Thursday, February 07, 2008


Falling Star

The Iowa Board of Regents voted 7-1 today to uphold Iowa State University's decision to deny Guillermo Gonzalez tenure. Gonzalez, author of The Privileged Planet: How Our Place in the Cosmos is Designed for Discovery that claims there is evidence for a Designer in astronomy, alleges that he was denied tenure because of his support for the "science" of Intelligent Design. Gonzales said, after the vote:

If academic freedom doesn't defend the professor with minority viewpoints, what good is it?
This is, of course, wrong. The administration did not try to fire him or silence him. The university just refused to offer him one of those "lush positions" Ben Stein thinks exist in academia.

Naturally, the whining began immediately.

[Gonzalez] said he believes the vote may have turned out differently had the regents accepted his request for oral arguments as well as considered a bank of e-mail messages obtained earlier this summer through an open records request by the Discovery Institute, a Seattle-based think tank leading the intelligent design movement. ...
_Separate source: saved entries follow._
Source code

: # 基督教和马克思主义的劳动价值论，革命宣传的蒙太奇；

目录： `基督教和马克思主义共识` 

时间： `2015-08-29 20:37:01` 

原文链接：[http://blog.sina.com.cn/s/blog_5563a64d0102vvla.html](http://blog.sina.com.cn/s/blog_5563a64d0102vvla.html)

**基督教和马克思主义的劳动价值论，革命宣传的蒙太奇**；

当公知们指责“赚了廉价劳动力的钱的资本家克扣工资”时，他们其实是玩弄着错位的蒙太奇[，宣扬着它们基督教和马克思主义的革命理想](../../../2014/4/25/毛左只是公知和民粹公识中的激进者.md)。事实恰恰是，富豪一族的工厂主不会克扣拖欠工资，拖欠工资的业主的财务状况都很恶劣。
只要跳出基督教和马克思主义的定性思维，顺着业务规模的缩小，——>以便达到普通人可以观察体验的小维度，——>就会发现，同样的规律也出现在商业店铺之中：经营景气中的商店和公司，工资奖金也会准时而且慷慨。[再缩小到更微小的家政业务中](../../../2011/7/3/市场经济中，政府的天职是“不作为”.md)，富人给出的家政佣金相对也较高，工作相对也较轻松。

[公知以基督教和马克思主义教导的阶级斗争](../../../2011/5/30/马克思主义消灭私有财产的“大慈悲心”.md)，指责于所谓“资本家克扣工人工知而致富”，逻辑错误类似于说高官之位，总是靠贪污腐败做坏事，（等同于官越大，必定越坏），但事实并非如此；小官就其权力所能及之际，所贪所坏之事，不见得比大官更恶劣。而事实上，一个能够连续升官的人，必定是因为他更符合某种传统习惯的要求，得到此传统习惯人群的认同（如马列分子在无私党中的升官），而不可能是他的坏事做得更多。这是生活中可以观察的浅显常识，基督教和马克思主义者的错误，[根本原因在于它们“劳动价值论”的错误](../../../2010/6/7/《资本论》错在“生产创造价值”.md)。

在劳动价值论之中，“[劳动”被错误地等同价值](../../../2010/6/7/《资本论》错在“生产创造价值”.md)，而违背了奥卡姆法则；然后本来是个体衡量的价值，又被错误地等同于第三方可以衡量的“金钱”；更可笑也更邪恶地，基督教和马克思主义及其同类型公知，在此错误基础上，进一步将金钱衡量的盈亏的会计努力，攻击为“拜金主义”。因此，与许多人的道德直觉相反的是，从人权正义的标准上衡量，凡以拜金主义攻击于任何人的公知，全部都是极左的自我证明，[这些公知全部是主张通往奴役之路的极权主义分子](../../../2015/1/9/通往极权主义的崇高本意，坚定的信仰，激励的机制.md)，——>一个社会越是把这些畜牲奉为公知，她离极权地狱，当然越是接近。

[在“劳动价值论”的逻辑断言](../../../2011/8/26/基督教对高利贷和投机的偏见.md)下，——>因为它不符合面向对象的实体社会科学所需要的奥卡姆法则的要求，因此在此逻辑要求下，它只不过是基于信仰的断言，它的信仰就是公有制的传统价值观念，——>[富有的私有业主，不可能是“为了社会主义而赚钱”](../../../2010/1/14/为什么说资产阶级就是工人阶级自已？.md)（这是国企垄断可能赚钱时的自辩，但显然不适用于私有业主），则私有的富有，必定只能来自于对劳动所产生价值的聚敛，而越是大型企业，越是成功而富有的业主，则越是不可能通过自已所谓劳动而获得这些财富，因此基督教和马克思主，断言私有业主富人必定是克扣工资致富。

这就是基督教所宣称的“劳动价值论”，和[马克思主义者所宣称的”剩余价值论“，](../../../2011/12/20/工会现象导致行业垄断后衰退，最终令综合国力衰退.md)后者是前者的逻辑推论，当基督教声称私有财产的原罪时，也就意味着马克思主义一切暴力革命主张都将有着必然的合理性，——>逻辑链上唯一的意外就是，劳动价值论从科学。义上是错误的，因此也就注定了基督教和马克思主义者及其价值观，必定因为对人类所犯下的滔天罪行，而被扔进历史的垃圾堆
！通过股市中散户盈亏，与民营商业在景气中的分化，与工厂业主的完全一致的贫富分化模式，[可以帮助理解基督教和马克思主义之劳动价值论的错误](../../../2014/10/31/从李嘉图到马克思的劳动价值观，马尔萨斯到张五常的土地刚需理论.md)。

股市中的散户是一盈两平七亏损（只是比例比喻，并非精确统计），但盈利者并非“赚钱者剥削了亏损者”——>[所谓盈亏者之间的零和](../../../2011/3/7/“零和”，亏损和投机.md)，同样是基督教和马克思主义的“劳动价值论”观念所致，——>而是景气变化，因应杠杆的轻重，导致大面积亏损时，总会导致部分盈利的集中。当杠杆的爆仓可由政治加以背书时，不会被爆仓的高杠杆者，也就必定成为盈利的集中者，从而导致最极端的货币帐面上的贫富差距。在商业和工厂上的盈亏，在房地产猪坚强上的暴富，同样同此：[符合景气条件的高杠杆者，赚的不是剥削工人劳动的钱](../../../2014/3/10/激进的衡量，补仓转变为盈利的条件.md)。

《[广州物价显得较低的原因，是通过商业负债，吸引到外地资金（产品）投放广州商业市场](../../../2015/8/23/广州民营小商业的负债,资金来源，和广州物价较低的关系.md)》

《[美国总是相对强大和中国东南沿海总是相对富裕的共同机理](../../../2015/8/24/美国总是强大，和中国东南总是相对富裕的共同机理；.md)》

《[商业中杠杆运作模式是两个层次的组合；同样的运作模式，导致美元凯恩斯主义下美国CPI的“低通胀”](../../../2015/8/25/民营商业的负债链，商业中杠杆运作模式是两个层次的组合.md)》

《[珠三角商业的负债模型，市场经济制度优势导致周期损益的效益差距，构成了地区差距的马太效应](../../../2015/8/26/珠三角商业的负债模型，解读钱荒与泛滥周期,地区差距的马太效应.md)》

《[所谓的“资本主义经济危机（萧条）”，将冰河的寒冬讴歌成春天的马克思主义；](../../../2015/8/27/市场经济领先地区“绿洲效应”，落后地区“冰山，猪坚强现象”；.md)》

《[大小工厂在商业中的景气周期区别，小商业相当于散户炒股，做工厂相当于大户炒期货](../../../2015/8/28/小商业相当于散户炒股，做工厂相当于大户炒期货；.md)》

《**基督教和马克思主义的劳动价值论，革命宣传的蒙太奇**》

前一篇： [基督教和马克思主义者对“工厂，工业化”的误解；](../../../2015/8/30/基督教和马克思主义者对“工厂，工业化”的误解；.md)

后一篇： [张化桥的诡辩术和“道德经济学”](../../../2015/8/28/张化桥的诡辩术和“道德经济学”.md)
They say the e-mails point to "hostile colleagues who plotted behind his back, suppressed evidence and then misled the public" by saying Gonzalez's tenure denial was based little, if any, on his advocacy for intelligent design.

"I don't see how they come to reach an informed decision without all of the relevant facts," Gonzalez said today.
If they had those e-mails last summer, certainly Gonzalez and his Discovery Institute handlers had plenty of time to present them as part of the appeal or could have made a request for more time to complete a written submission. Oral argument on the date scheduled for the vote is no place to be presenting "relevant facts." Unless, of course, Expelled needs more dramatic footage. Or this may just be a prelude to litigation, as Gonzalez said he is undecided on whether to further pursue the case in court.
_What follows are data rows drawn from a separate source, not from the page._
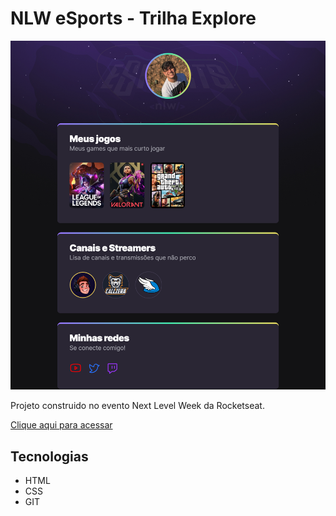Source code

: # NLW eSports - Trilha Explore

![preview](./github/preview.png)

Projeto construido no evento Next Level Week da Rocketseat.

[Clique aqui para acessar](https://israelsanttana.github.io/agregador-links/)

## Tecnologias

- HTML
- CSS
- GIT
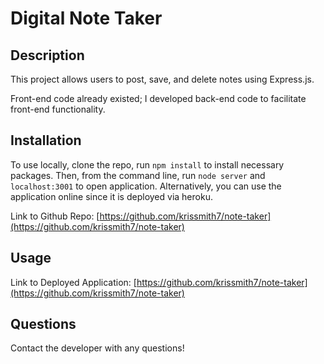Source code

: 
  # Digital Note Taker
  

  ## Description
  This project allows users to post, save, and delete notes using Express.js.
  
  Front-end code already existed; I developed back-end code to facilitate front-end functionality.


  ## Installation 
  To use locally, clone the repo, run `npm install` to install necessary packages. Then, from the command line, run `node server` and `localhost:3001` to open application. Alternatively, you can use the application online since it is deployed via heroku.

  Link to Github Repo: [https://github.com/krissmith7/note-taker](https://github.com/krissmith7/note-taker)

  ## Usage
  Link to Deployed Application: [https://github.com/krissmith7/note-taker](https://github.com/krissmith7/note-taker)

  ## Questions
  Contact the developer with any questions!
 

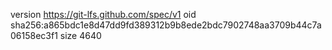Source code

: version https://git-lfs.github.com/spec/v1
oid sha256:a865bdc1e8d47dd9fd389312b9b8ede2bdc7902748aa3709b44c7a06158ec3f1
size 4640

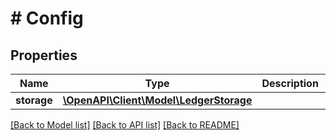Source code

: # # Config

## Properties

Name | Type | Description | Notes
------------ | ------------- | ------------- | -------------
**storage** | [**\OpenAPI\Client\Model\LedgerStorage**](LedgerStorage.md) |  |

[[Back to Model list]](../../README.md#models) [[Back to API list]](../../README.md#endpoints) [[Back to README]](../../README.md)
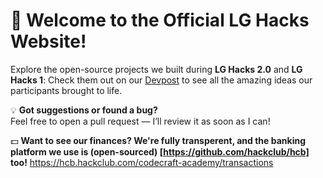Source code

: # 👋 Welcome to the Official LG Hacks Website!

Explore the open-source projects we built during **LG Hacks 2.0** and **LG Hacks 1**:
Check them out on our [Devpost](https://devpost.com/hackathons?search=lg%20hacks) to see all the amazing ideas our participants brought to life.  

💡 **Got suggestions or found a bug?**  
Feel free to open a pull request — I’ll review it as soon as I can!

💵 **Want to see our finances? We're fully transperent, and the banking platform we use is (open-sourced) [https://github.com/hackclub/hcb] too!**
https://hcb.hackclub.com/codecraft-academy/transactions
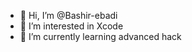 - 👋 Hi, I’m @Bashir-ebadi
- 👀 I’m interested in Xcode 
- 🌱 I’m currently learning advanced hack
  


<!---
Bashir-ebadi/Bashir-ebadi is a ✨ special ✨ repository because its `README.md` (this file) appears on your GitHub profile.
You can click the Preview link to take a look at your changes.
--->
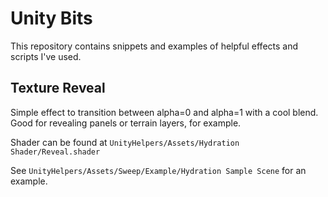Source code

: # Unity Bits

This repository contains snippets and examples of helpful effects and scripts I've used.

## Texture Reveal

Simple effect to transition between alpha=0 and alpha=1 with a cool blend.  Good for revealing panels or terrain layers, for example.

Shader can be found at `UnityHelpers/Assets/Hydration Shader/Reveal.shader`

See `UnityHelpers/Assets/Sweep/Example/Hydration Sample Scene` for an example.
But you'd think the DI would've had its fill of courts.

Via Pharyngula.

Update: The Des Moines Register has more on Gonzalez' complaint about the e-mails being excluded. According to Andy Baumert, the interim executive director of the regents, they were excluded because they had not been considered in the earlier appeals. While you can't push the analogy of this process to that of the courts too far, the Supreme Court, for instance, will not listen to new evidence. The appellant has to go back to the trial court to try to reopen the evidentiary stage.
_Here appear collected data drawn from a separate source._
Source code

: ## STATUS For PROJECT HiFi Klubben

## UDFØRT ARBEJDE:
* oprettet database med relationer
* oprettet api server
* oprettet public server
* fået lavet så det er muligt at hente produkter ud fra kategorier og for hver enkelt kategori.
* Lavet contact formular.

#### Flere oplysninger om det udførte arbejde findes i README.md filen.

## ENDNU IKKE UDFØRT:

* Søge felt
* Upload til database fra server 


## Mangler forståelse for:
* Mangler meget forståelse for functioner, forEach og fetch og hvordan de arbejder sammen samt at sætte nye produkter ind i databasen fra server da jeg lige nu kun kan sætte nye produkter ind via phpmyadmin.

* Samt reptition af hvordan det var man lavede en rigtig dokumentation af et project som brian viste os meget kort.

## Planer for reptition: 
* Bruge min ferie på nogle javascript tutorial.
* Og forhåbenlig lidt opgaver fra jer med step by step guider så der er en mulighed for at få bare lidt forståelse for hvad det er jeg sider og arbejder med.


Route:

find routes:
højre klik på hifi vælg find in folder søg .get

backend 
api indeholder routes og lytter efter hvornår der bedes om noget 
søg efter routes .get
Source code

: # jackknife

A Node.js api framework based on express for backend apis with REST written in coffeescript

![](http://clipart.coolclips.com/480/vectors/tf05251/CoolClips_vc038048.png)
In any event, the e-mails were truly irrelevant. The DI is trying to confuse two different things. A couple of faculty members said that they didn't think ID was very important in the faculty vote. However, their opinion does not set any standard for the faculty to follow. The faculty can vote on any criteria they like, up to and including personal dislike of the candidate.

The president of the university stated that he did not consider ID in his hearing of Gonzalez' appeal. The president, in promising an objective review, was morally bound, at least, to try to do what he promised: to ignore the ID controversy. The e-mails only went to the factors that might have entered into the faculty vote. If the DI had found anything to bring the president's promise into doubt, we would have heard about it. That means they do bear on any issue of the fairness of the appeals.

It's more smoke and mirrors.

When a proponent of ID is evaluated negatively it is, in their book, censorship and perhaps even persecution.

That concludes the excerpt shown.